Baca berita dengan sedikit iklan, klik di sini

Sosial

'Musik' yang Mengusik

Pembacaan Al-Quran dengan langgam Jawa di Istana Negara menimbulkan kontroversi. Langgam boleh bervariasi asalkan sesuai dengan tajwid.

1 Juni 2015 | 00.00 WIB

Image of Tempo
Perbesar

Baca berita dengan sedikit iklan, klik di sini

Ada yang berbeda dalam pembacaan Al-Quran pada peringatan Isra Mikraj di Istana Negara, Jakarta, Jumat pertengahan Mei lalu. Qari Muhammad Yasser Arafat membuka acara dengan membaca surah An-Najm ayat 1-15 menggunakan langgam Jawa.

Bacaan dosen Universitas Islam Negeri Sunan Kalijaga Yogyakarta itu mirip sinden dalam pergelaran wayang. Karena langgam membaca Al-Quran memang bukan sekadar kemasan pembungkus pesan ilahiah, kontroversi pun pecah. Sebagian mempermasalahkan langgamnya, sebagian lain menganggapnya sudah keluar dari hukum tajwid pada beberapa penggalan lagunya.

Tengku Zulkarnain, Wakil Sekretaris Jenderal Majelis Ulama Indonesia, misalnya, mengkritik pembacaan Al-Quran dengan langgam Jawa di Istana waktu itu. Di mata Tengku, ada semacam hierarki dalam cara melagukan Al-Quran: langgam non-Arab hanya boleh dilantunkan oleh orang yang belum menguasai langgam Arab. "Bukan orang yang sudah mampu pakai tata cara Arab kemudian turun dengan sengaja memakai tata cara selain Arab," ujar Wakil Ketua Majelis Fatwa organisasi kemasyarakatan Islam Mathla'ul Anwar itu, mengutip kitab Hasyiyah Imam Romli as-Syafi'i.

Apalagi Istana merupakan pentas nasional yang paling sentral. "Masak, di level Istana, di depan duta-duta besar negara Islam, ditampilkan yang di bawah standar?" ujarnya.

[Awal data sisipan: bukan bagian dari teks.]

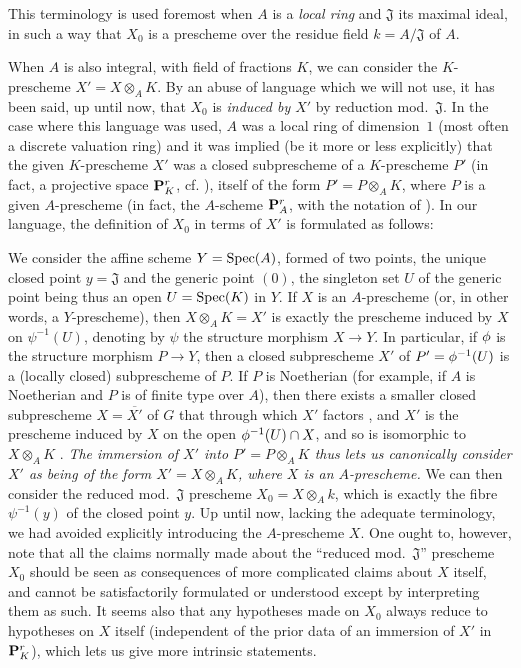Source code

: \begin{env}
\label{1.3.7.2}
This terminology is used foremost when $A$ is a \emph{local ring} and $\mathfrak{J}$ its maximal ideal, in such a way that $X_0$ is a prescheme over the residue field $k=A/\mathfrak{J}$ of $A$.

When $A$ is also integral, with field of fractions $K$, we can consider the $K$-prescheme $X'=X\otimes_A K$.
By an abuse of language which we will not use, it has been said, up until now, that $X_0$ is \emph{induced by $X'$} by reduction mod.~$\mathfrak{J}$.
In the case where this language was used, $A$ was a local ring of dimension~$1$ (most often a discrete valuation ring) and it was implied (be it more or less explicitly) that the given $K$-prescheme $X'$ was a closed subprescheme of a $K$-prescheme $P'$ (in fact, a projective space  $\mathbf{P}_K^r$, cf. ), itself of the form $P'=P\otimes_A K$, where $P$ is a given $A$-prescheme (in fact, the $A$-scheme $\mathbf{P}_A^r$, with the notation of ).
In our language, the definition of $X_0$ in terms of $X'$ is formulated as follows:

We consider the affine scheme $Y=\operatorname{Spec}(A)$, formed of two points, the unique closed point
$y=\mathfrak{J}$ and the generic point $(0)$, the singleton set $U$ of the generic point being thus an open $U=\operatorname{Spec}(K)$ in $Y$.
If $X$ is an $A$-prescheme (or, in other words, a $Y$-prescheme), then $X\otimes_A K=X'$ is exactly the prescheme induced by $X$ on $\psi^{-1}(U)$, denoting by $\psi$ the structure morphism $X\to Y$.
In particular, if $\phi$ is the structure morphism $P\to Y$, then a closed subprescheme $X'$ of $P'=\phi^{-1}(U)$ is a (locally closed) subprescheme of $P$.
If $P$ is Noetherian (for example, if $A$ is Noetherian and $P$ is of finite type over $A$), then there exists a smaller closed subprescheme $X=\overline{X'}$ of $G$ that through which $X'$ factors , and $X'$ is the prescheme induced by $X$ on the open $\phi^{-1}(U)\cap X$, and so is isomorphic to $X\otimes_A K$ .
\emph{The immersion of $X'$ into $P'=P\otimes_A K$ thus lets us canonically consider $X'$ as being of the form $X'=X\otimes_A K$, where $X$ is an $A$-prescheme.}
We can then consider the reduced mod.~$\mathfrak{J}$ prescheme $X_0=X\otimes_A k$, which is exactly the fibre $\psi^{-1}(y)$ of the closed point $y$.
Up until now, lacking the adequate terminology, we had avoided explicitly introducing the $A$-prescheme $X$.
One ought to, however, note that all the claims normally made about the ``reduced mod.~$\mathfrak{J}$'' prescheme  $X_0$ should be seen as consequences of more complicated claims about $X$ itself, and cannot be satisfactorily formulated or understood except by interpreting them as such.
It seems also that any hypotheses made on $X_0$ always reduce to hypotheses on $X$ itself (independent of the prior data of an immersion of $X'$ in $\mathbf{P}_K^r$), which lets us give more intrinsic statements.
\end{env}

Sebenarnya pembacaan Al-Quran dengan langgam Jawa merupakan tradisi lama. Saat mahasiswa dulu, Sahiron Syamsudin, Ketua Jurusan Ilmu Al-Quran dan Tafsir Fakultas Ushuludin dan Pemikiran Islam Universitas Islam Negeri Sunan Kalijaga, sering mendengar bacaan Al-Quran dengan langgam Jawa di masjid kampusnya. "Pada 1980 dan 1990-an, ada dosen di masjid UIN Sunan Kalijaga yang sering membaca Al-Quran dengan langgam Jawa ketika menjadi imam salat," kata Sahiron.

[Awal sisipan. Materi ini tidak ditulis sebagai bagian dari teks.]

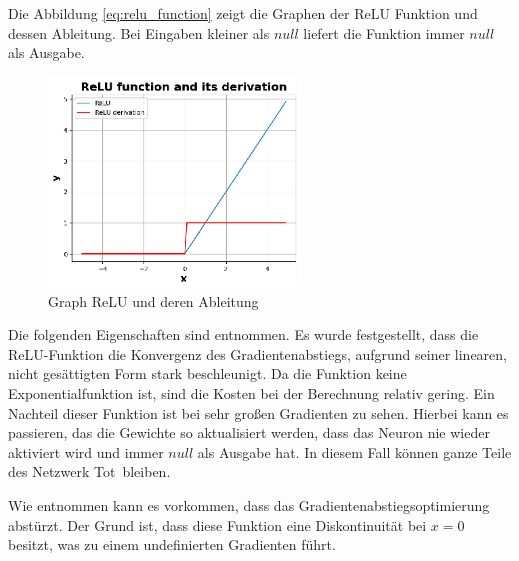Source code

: 
Die Abbildung \ref{eq:relu_function} zeigt die Graphen der ReLU Funktion und dessen Ableitung. Bei Eingaben kleiner als $null$ liefert die Funktion immer $null$ als Ausgabe.

\begin{figure}[!ht]
	\includegraphics[width=0.6\textwidth]{content/chapter_basics/plots/relu_func_plot.eps}
	\centering
	\caption{Graph ReLU und deren Ableitung}
	\label{img:relu_func_graph}
\end{figure}

Die folgenden Eigenschaften sind \cite{cs231n_2024} entnommen. Es wurde festgestellt, dass die ReLU-Funktion die Konvergenz des Gradientenabstiegs, aufgrund seiner linearen, nicht gesättigten Form stark beschleunigt. Da die Funktion keine Exponentialfunktion ist, sind die Kosten bei der Berechnung relativ gering. Ein Nachteil dieser Funktion ist bei sehr großen Gradienten zu sehen. Hierbei kann es passieren, das die Gewichte so aktualisiert werden, dass das Neuron nie wieder aktiviert wird und immer $null$ als Ausgabe hat. In diesem Fall können ganze Teile des Netzwerk \glqq Tot\grqq \ bleiben. 
\vspace{0.2cm}

Wie \cite{yuen_universal_2021} entnommen kann es vorkommen, dass das Gradientenabstiegsoptimierung abstürzt. Der Grund ist, dass diese Funktion eine Diskontinuität bei $x=0$ besitzt, was zu einem undefinierten Gradienten führt.\vspace{0.2cm}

Dia juga mencatat pembacaan Al-Quran dengan langgam Jawa di sejumlah masjid tertentu di kawasan Jawa Tengah bagian selatan dan Yogyakarta masih kerap menjadi kebiasaan pada 1980-an. Pembacanya memang secara umum merupakan pemuka masjid yang sudah sepuh. "Sayangnya, belum ada riset khusus yang meneliti langgam daerah dalam pembacaan Al-Quran. Pembacaan seperti ini tak hanya ada di Jawa Tengah, di Jawa Barat juga ada langgam Sunda," kata Sahiron.

Corak lokal dalam musikalitas pembacaan Al-Quran tidak hanya ada di Indonesia. Ada sebuah disertasi di Universitas Berlin yang mencatat semua jenis langgam pembacaan Al-Quran dalam tradisi lokal sejumlah negara di Afrika. "Catatan lengkap mengenai notasi setiap langgam," kata Sahiron.

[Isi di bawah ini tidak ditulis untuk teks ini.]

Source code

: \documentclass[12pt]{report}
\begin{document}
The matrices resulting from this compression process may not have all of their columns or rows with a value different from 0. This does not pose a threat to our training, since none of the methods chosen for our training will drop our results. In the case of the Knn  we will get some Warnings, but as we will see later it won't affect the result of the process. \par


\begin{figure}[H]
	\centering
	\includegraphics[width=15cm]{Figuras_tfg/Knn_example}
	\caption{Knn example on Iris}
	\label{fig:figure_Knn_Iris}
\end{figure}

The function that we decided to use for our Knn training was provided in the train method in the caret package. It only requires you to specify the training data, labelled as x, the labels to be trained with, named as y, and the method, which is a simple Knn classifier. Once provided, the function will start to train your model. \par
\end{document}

Namun Ahsin Sako Muhammad, Rektor Institut Ilmu Al-Quran periode 2005-2014, menggarisbawahi pentingnya tajwid (cara membaca yang benar) dan makhraj (pengucapan huruf yang benar). Bagi Ahsin, langgam semata-mata soal selera. Nabi sendiri sangat suka mendengarkan bacaan Al-Quran Abu Musa al-Asy'ari, yang berasal dari Yaman. Namun, "Nabi tidak pernah mengarahkan kepada sahabat untuk satu langgam, yang penting sesuai dengan ilmu tajwid," ujarnya.

Ada 40 langgam dalam tradisi Arab, tapi hanya 7 yang sesuai dengan standar tilawah Al-Quran: bayati, shoba, hijaz, nahawand, rost, jiharkah, dan sikah. "Lagu Arab itu saja begitu, begitu pula lagu India, Jawa, dipilih lagi yang sesuai," ujarnya. Karena itu, ia menyarankan pembaca Al-Quran memilih langgam yang memberikan kenyamanan dan bisa menjadikan tadabur (dipahami).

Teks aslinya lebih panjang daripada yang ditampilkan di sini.